The dollar index extends recovery into second straight day, lifted by short covering ahead of key supports at 100.29/21 zone (Dec 2023 low / 200WMA).

Oversold daily studies contributed to fresh rise, as stochastic and RSI emerged from oversold zone and bearish divergence of stochastic indicator signaled rebound in advance.

Bounce is likely to be a positioning for fresh push lower, as the dollar remains pressured by expectations for the first Fed rate cut in September, which was strongly signaled by the latest dovish comments from Fed’s Chair Powell.

Markets have fully priced in a 25 basis points cut, with rising bets for more aggressive action for 50 basis points cut, weighing on current recovery.

Key US economic data due today (Q2 GDP / Jobless claims) and on Friday (PCE price index, Fed’s preferred inflation measure) are expected to provide more information and contribute to Fed’s decisions in size and the pace of rate cuts.

The dollar index remains in a larger downtrend and is on track for the biggest monthly loss since November 2023, adding to likely scenario of limited correction, which should provide better levels to re-enter broader downtrend.

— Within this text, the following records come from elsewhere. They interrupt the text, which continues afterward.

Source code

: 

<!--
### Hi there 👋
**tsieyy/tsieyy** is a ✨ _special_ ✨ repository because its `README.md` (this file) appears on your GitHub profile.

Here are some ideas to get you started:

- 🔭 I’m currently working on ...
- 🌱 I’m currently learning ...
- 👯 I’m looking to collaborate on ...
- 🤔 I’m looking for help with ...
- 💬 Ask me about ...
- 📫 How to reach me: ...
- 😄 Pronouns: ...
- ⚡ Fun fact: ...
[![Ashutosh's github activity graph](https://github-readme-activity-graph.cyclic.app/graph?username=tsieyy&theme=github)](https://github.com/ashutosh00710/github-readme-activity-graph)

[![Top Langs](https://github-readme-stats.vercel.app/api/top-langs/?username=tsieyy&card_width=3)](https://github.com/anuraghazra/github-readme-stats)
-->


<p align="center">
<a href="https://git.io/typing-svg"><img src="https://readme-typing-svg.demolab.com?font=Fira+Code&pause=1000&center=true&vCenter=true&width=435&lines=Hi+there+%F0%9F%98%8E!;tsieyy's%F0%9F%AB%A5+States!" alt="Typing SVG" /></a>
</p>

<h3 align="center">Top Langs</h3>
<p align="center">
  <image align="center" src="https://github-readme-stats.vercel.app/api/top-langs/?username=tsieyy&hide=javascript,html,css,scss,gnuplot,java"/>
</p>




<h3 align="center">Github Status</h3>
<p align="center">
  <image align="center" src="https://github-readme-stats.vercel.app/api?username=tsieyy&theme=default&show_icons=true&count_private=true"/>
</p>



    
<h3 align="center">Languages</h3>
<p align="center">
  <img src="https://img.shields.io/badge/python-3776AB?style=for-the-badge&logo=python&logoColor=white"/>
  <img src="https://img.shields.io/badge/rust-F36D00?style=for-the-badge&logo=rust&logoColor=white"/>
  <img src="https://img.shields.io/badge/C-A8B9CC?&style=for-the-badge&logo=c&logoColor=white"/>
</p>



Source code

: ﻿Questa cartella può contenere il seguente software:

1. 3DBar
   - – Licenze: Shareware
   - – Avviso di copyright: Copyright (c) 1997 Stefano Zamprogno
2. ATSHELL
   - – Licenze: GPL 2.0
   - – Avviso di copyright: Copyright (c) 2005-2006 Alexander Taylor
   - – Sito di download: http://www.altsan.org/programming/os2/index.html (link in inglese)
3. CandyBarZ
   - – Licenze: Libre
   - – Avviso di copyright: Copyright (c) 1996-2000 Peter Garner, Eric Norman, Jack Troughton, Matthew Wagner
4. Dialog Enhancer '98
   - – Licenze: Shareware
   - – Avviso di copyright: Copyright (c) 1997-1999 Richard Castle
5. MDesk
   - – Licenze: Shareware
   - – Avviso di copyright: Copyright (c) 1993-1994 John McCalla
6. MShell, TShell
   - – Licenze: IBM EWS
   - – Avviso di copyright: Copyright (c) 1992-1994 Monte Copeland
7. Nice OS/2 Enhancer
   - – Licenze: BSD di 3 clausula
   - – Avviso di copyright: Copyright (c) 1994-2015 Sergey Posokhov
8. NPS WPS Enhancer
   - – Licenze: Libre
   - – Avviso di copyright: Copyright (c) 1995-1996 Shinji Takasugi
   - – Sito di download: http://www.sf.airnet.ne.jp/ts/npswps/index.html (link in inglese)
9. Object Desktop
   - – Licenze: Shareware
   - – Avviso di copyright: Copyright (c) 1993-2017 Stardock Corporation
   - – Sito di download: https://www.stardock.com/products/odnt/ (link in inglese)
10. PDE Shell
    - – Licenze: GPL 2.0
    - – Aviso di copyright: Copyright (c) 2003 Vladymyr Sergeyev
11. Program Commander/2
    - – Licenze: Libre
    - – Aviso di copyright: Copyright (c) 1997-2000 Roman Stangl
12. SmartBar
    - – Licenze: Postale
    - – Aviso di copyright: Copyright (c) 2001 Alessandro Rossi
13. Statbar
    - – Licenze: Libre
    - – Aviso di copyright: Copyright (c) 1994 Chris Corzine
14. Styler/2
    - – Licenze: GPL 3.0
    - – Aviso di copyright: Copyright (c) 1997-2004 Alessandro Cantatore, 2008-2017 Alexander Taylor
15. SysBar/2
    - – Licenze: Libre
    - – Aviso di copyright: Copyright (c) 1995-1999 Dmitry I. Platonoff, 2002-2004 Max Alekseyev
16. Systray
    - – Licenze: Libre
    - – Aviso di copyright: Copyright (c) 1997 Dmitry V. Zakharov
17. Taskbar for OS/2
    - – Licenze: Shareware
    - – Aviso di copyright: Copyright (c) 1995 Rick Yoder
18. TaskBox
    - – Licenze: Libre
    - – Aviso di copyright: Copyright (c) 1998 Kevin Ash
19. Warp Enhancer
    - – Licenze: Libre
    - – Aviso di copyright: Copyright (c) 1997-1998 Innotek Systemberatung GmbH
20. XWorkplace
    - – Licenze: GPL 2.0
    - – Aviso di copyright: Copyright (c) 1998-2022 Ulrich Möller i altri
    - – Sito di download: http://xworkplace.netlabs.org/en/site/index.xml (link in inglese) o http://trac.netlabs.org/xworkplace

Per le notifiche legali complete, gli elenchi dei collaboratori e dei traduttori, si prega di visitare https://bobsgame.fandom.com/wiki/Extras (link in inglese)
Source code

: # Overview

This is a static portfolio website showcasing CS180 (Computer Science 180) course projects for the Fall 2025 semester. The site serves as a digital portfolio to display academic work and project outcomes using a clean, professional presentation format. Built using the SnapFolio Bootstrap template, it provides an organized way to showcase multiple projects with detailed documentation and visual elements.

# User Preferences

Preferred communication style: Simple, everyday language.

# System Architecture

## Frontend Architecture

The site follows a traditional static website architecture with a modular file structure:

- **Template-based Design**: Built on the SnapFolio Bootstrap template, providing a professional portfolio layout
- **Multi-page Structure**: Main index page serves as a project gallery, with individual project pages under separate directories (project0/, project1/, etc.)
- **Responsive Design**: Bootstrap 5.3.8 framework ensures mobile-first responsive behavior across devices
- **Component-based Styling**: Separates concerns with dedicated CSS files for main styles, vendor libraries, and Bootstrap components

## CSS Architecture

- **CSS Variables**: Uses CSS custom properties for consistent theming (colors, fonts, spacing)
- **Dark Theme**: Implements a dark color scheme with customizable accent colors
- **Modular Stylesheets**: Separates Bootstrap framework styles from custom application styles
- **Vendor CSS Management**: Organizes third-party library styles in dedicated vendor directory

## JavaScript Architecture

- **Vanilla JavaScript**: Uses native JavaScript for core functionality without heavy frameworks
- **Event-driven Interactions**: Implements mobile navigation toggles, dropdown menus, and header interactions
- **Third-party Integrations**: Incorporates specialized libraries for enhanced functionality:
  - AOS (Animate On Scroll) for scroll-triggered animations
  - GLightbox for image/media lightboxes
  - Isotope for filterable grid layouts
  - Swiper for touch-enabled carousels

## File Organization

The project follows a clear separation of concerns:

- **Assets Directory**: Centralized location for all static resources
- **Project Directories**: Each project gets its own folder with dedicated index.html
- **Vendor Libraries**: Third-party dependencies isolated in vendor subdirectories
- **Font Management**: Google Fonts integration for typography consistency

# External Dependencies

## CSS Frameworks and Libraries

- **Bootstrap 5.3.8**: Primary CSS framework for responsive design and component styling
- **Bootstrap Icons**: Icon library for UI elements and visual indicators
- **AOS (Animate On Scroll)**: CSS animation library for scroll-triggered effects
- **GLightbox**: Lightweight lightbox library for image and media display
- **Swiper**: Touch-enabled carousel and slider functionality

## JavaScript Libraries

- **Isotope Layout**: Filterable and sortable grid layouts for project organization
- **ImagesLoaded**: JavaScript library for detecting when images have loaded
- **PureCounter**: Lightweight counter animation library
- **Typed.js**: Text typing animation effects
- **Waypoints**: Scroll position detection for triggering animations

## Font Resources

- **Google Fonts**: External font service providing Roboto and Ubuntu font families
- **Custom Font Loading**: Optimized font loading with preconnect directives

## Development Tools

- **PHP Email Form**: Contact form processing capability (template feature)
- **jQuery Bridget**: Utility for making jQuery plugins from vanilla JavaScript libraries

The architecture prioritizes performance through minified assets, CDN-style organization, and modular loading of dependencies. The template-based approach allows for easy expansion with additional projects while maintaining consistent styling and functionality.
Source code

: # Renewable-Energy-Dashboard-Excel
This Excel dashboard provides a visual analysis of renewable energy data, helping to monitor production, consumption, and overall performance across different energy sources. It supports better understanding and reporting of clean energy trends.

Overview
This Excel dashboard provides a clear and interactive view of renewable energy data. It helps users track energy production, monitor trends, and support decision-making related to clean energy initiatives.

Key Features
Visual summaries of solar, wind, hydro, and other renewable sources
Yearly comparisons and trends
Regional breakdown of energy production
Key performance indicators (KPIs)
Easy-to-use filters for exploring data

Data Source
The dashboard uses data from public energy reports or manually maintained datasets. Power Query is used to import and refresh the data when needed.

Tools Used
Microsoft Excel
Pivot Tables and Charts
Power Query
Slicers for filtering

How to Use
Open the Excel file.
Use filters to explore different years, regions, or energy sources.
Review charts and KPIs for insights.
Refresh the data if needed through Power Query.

Technical picture remains bearish on daily chart (negative momentum / MA’s in bearish configuration), with cracked falling 10DMA (101.13) producing so far significant headwinds to recovery attempts and should ideally cap.

Stronger upticks, on the other hand should be limited under pivotal 101.95 barriers (falling 20DMA / former low of Aug 5) to keep larger bears intact for final attack at key supports at 100.29/00.